Die SPD kann ihr Glück kaum fassen: Die Umfragen gehen durch die Decke und die Welle von Neueintritten nach der Nominierung von Martin Schulz zum Kanzlerkandidaten beflügelt die Genossen. Innerhalb der ersten fünf Wochen seit der Benennung von Schulz am 24. Januar habe die SPD über 10.000 Neumitglieder gewonnen, sagte ein Parteisprecher dieser Zeitung.

Mit zuletzt rund 439.000 Mitgliedern ist die SPD jetzt mit deutlichem Vorsprung mitgliederstärkste Partei vor der CDU. Rund 40 Prozent der Neu-Mitglieder sind nach Parteiangaben jünger als 35 Jahre.
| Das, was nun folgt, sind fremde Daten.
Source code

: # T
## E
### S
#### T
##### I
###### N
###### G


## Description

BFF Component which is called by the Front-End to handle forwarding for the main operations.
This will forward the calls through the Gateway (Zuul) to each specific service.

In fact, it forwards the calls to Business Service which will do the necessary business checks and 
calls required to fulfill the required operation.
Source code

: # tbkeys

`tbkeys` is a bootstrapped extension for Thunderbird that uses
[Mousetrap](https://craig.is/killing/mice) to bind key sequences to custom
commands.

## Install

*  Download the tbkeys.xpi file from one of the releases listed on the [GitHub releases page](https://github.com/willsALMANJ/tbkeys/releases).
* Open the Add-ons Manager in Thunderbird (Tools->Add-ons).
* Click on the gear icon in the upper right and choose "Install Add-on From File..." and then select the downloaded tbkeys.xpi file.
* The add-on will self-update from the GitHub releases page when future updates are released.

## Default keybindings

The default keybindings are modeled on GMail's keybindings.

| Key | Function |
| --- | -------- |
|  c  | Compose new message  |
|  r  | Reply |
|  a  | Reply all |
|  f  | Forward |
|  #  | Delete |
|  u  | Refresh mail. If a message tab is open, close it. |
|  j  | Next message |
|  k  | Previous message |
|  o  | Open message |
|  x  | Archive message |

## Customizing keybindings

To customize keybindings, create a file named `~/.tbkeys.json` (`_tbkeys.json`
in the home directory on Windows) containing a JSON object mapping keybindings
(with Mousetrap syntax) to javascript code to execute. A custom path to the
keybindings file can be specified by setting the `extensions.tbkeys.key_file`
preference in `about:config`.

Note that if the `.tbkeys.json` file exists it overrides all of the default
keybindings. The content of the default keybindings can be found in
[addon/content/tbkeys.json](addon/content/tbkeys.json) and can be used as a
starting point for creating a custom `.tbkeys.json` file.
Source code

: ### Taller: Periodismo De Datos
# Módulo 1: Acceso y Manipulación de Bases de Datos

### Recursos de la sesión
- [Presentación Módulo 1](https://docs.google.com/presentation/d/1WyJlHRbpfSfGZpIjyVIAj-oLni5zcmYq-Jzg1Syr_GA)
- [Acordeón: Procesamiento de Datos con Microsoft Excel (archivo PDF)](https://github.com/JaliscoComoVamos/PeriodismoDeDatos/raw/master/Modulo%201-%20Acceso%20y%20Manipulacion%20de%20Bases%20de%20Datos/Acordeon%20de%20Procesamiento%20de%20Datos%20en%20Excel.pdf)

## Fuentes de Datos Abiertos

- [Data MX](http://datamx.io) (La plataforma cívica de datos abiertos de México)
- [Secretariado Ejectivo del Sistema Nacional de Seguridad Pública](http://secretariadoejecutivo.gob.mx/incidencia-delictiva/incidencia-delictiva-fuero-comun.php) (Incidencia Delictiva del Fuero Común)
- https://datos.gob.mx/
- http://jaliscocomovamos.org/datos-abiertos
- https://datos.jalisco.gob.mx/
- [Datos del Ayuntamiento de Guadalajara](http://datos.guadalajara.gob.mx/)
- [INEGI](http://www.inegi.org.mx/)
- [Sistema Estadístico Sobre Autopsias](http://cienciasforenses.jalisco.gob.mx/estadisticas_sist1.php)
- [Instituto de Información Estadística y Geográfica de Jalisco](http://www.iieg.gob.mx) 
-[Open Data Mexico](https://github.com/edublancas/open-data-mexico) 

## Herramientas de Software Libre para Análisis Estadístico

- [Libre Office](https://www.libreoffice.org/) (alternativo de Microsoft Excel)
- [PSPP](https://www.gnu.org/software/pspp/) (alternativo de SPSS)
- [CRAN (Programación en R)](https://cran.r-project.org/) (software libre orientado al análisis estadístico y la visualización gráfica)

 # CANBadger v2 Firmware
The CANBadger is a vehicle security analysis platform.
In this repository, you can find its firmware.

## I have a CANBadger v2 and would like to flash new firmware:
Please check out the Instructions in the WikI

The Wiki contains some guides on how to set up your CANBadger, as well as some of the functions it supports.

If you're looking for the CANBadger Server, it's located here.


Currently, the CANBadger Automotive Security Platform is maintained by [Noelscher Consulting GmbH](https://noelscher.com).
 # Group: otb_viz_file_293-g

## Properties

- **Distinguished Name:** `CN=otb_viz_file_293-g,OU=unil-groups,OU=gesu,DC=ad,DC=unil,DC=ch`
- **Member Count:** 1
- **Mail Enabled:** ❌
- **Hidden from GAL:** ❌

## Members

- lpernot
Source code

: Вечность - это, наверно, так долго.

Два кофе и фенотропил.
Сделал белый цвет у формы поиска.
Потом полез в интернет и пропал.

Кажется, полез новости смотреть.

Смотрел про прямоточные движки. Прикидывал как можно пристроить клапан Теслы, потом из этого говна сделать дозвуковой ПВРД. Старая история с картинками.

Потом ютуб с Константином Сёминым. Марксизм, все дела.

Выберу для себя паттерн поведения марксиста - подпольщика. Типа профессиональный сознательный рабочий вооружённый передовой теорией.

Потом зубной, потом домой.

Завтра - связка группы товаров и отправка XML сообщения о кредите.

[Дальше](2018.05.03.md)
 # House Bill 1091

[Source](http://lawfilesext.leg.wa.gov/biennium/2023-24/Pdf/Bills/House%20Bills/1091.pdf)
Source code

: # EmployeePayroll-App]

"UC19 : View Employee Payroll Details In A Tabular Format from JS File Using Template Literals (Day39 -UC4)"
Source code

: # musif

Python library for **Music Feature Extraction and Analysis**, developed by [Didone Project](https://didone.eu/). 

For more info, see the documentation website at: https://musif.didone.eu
SPD-Generalsekretärin Katarina Barley sagte dieser Zeitung, der Zuspruch von Neu-Mitgliedern sei für die SPD noch wichtiger als die guten Umfragewerte. „Die vielen Neuen in unserer Partei bringen die SPD im ganzen Land mit Elan und Energie richtig in Schwung.“ Sie sei daher optimistisch, dass es der SPD gelingen werde, bei der Bundestagswahl stärkste politische Kraft in Deutschland zu werden.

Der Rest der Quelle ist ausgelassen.